VIDEO: SpaceX Starship sticks landing after 3rd test flight in Texas but still explodes

Last 2 tests have ended in explosions following successful liftoff, aerial maneuver

BOCA CHICA, Tx. – As the saying goes, “the third time is the charm,” and that much was true for SpaceX as the company sent another interplanetary spaceship prototype flying high above the Texas coast Wednesday but this time it survived the landing attempt only to explode minutes after a successful landing.

Elon Musk’s company is churning out Starship test vehicles in Boca Chica, Texas at the company’s facility and most recently began testing the launch and landing capabilities in daring flights.

After two previous high-altitude flights of Starship prototypes ended in fiery explosions, it was Serial No. 10, or SN10, up on the chopping block.

SN10 took off at about 6:14 p.m. ET powered by three Raptor engines, reaching about 6 miles up. Next, each engine shut down one by one as the vehicle slowly began to orient itself horizontally for descent. Then Starship began its descent in a belly flop using its four wings, or flips, to control itself. The drop looks straight out of science-fiction even after the third time seeing it.

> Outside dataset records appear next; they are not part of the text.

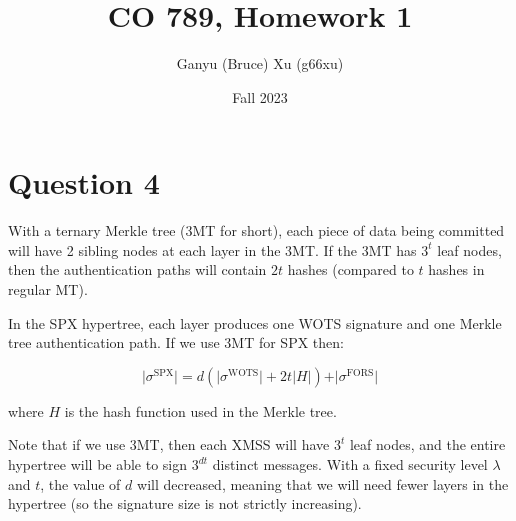 \documentclass{article}
\title{CO 789, Homework 1}
\author{Ganyu (Bruce) Xu (g66xu)}
\date{Fall 2023}
\begin{document}

\section*{Question 4}
With a ternary Merkle tree (3MT for short), each piece of data being committed will have 2 sibling nodes at each layer in the 3MT. If the 3MT has $3^t$ leaf nodes, then the authentication paths will contain $2t$ hashes (compared to $t$ hashes in regular MT).

In the SPX hypertree, each layer produces one WOTS signature and one Merkle tree authentication path. If we use 3MT for SPX then:

$$
\vert \sigma^\text{SPX} \vert = d(
    \vert \sigma^\text{WOTS} \vert + 2t \vert H \vert
) 
+ \vert \sigma^\text{FORS} \vert
$$

where $H$ is the hash function used in the Merkle tree.

Note that if we use 3MT, then each XMSS will have $3^t$ leaf nodes, and the entire hypertree will be able to sign $3^{dt}$ distinct messages. With a fixed security level $\lambda$ and $t$, the value of $d$ will decreased, meaning that we will need fewer layers in the hypertree (so the signature size is not strictly increasing).
\end{document}
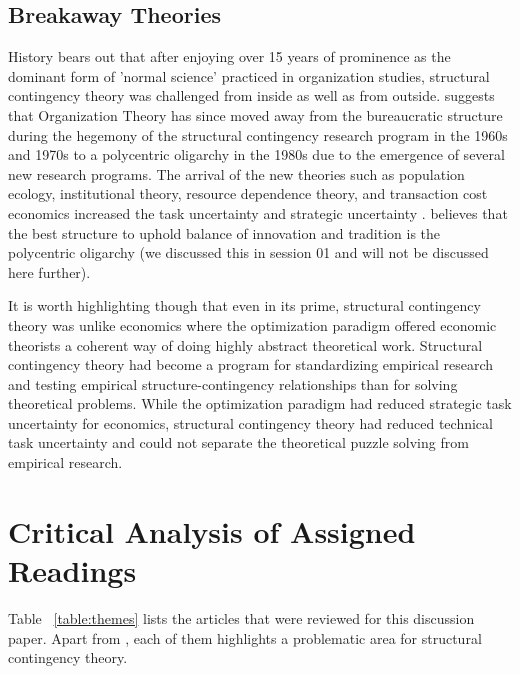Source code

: \documentclass[12pt]{article}
\begin{document}
\subsection{Breakaway Theories}
History bears  out  that after enjoying over 15 years of prominence as the dominant form of 'normal science' \citep{Kuhn1970} practiced in organization studies, structural contingency theory was challenged from inside as well as from outside. \cite{Knudsen2005} suggests that Organization Theory has since moved away from the bureaucratic structure during the hegemony of the structural contingency research program in the 1960\textquotesingle s and 1970\textquotesingle s to a polycentric oligarchy in the 1980\textquotesingle s due to the emergence of several new research programs. The arrival of the new theories such as population ecology, institutional theory, resource dependence theory, and transaction cost economics increased the task uncertainty and strategic uncertainty \citep{Whitley2000}. \cite{Knudsen2005} believes that the best structure to uphold balance of innovation and tradition is the polycentric oligarchy (we discussed this in session 01 and will not be discussed here further).

It is worth highlighting though that even in its prime,  structural contingency theory was unlike economics where the optimization paradigm offered economic theorists a coherent way of doing highly abstract theoretical work. Structural contingency theory had become a program for standardizing empirical research and testing empirical structure-contingency relationships than for solving theoretical problems. While the optimization paradigm had reduced strategic task uncertainty for economics,  structural contingency theory had reduced technical task uncertainty  and could not separate the theoretical puzzle solving from empirical research. 


\section{Critical Analysis of Assigned Readings}
Table ~\ref{table:themes}  lists the articles that were reviewed for this discussion paper. Apart from \cite{Donaldson1987}, each of them highlights a problematic area for structural contingency theory.
\end{document}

The Raptor engines then fired back up as SN10 flips back to vertical position and touched down on the landing pad. This is the part SpaceX had not been able to achieve yet. The last two prototypes, SN8 and SN9, ended in fireballs but Wednesday’s attempt left the tall gleaming Starship standing as the dust cleared around it.

[Re-watch the liftoff and landing below, watch the explosion at the top of this story]

However, LabPadre and other local media outlets in Boca Chica continued streaming showing SN10 explode moments later.

Musk tweeted in celebration of the landing but added, “RIP SN10, honorable discharge.”

“SpaceX team is doing great work! One day, the true measure of success will be that Starship flights are commonplace,” the CEO wrote.

But that’s not to say the tests were failures but small steps toward Musk’s vision to create a reusable spaceship capable of moon and Mars missions.

These high-altitude flights and now landings are part of the plan to test SpaceX’s interplanetary transportation system.

“A controlled aerodynamic descent with body flaps and vertical landing capability, combined with in-space refilling, are critical to landing Starship at destinations across the solar system where prepared surfaces or runways do not exist, and returning to Earth,” SpaceX said in an update. “This capability will enable a fully reusable transportation system designed to carry both crew and cargo on long-duration, interplanetary flights and help humanity return to the Moon, and travel to Mars and beyond.”

The first attempt for the SN10 test in the day happened just after 3 p.m. but was aborted right before liftoff.

Musk said the abort was triggered by a “slightly conservative high thrust limit.” Teams will increase the thrust limit for another flight attempt, he said.